Exercise instructions — Leave out the images and repeat every entry below exactly.

Recorded information below:

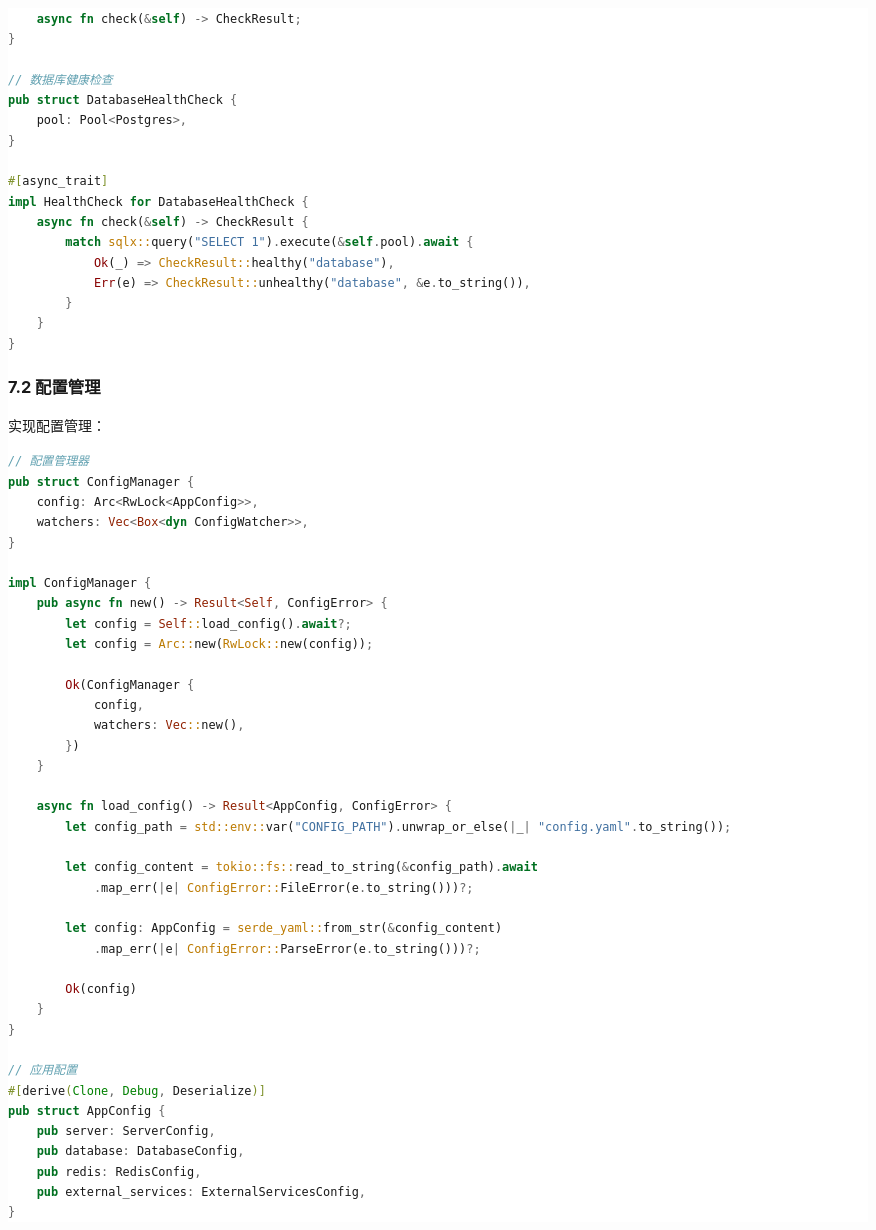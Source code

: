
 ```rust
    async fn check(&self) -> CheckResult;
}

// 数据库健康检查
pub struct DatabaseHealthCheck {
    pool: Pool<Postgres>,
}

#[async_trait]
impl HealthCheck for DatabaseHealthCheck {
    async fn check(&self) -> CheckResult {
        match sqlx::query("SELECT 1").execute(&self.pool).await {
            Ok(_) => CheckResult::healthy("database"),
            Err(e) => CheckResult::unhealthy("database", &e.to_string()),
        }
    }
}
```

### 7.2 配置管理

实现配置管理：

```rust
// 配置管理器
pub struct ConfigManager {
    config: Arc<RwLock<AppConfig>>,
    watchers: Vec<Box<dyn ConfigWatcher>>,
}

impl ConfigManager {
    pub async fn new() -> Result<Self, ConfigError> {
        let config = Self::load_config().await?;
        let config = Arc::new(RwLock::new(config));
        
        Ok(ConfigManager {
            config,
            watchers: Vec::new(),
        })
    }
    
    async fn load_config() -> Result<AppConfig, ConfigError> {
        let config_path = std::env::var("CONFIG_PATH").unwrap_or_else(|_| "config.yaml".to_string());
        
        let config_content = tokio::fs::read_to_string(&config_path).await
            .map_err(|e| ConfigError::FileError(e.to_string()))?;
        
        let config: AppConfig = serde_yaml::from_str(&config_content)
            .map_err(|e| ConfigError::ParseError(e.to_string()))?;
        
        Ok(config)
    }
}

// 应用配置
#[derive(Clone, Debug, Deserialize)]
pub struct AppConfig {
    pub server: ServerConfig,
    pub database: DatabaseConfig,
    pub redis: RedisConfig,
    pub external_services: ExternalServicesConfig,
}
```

End of Recorded information.

Finished exercise —
Source code

:
 ```rust
    async fn check(&self) -> CheckResult;
}

// 数据库健康检查
pub struct DatabaseHealthCheck {
    pool: Pool<Postgres>,
}

#[async_trait]
impl HealthCheck for DatabaseHealthCheck {
    async fn check(&self) -> CheckResult {
        match sqlx::query("SELECT 1").execute(&self.pool).await {
            Ok(_) => CheckResult::healthy("database"),
            Err(e) => CheckResult::unhealthy("database", &e.to_string()),
        }
    }
}
```

### 7.2 配置管理

实现配置管理：

```rust
// 配置管理器
pub struct ConfigManager {
    config: Arc<RwLock<AppConfig>>,
    watchers: Vec<Box<dyn ConfigWatcher>>,
}

impl ConfigManager {
    pub async fn new() -> Result<Self, ConfigError> {
        let config = Self::load_config().await?;
        let config = Arc::new(RwLock::new(config));
        
        Ok(ConfigManager {
            config,
            watchers: Vec::new(),
        })
    }
    
    async fn load_config() -> Result<AppConfig, ConfigError> {
        let config_path = std::env::var("CONFIG_PATH").unwrap_or_else(|_| "config.yaml".to_string());
        
        let config_content = tokio::fs::read_to_string(&config_path).await
            .map_err(|e| ConfigError::FileError(e.to_string()))?;
        
        let config: AppConfig = serde_yaml::from_str(&config_content)
            .map_err(|e| ConfigError::ParseError(e.to_string()))?;
        
        Ok(config)
    }
}

// 应用配置
#[derive(Clone, Debug, Deserialize)]
pub struct AppConfig {
    pub server: ServerConfig,
    pub database: DatabaseConfig,
    pub redis: RedisConfig,
    pub external_services: ExternalServicesConfig,
}
```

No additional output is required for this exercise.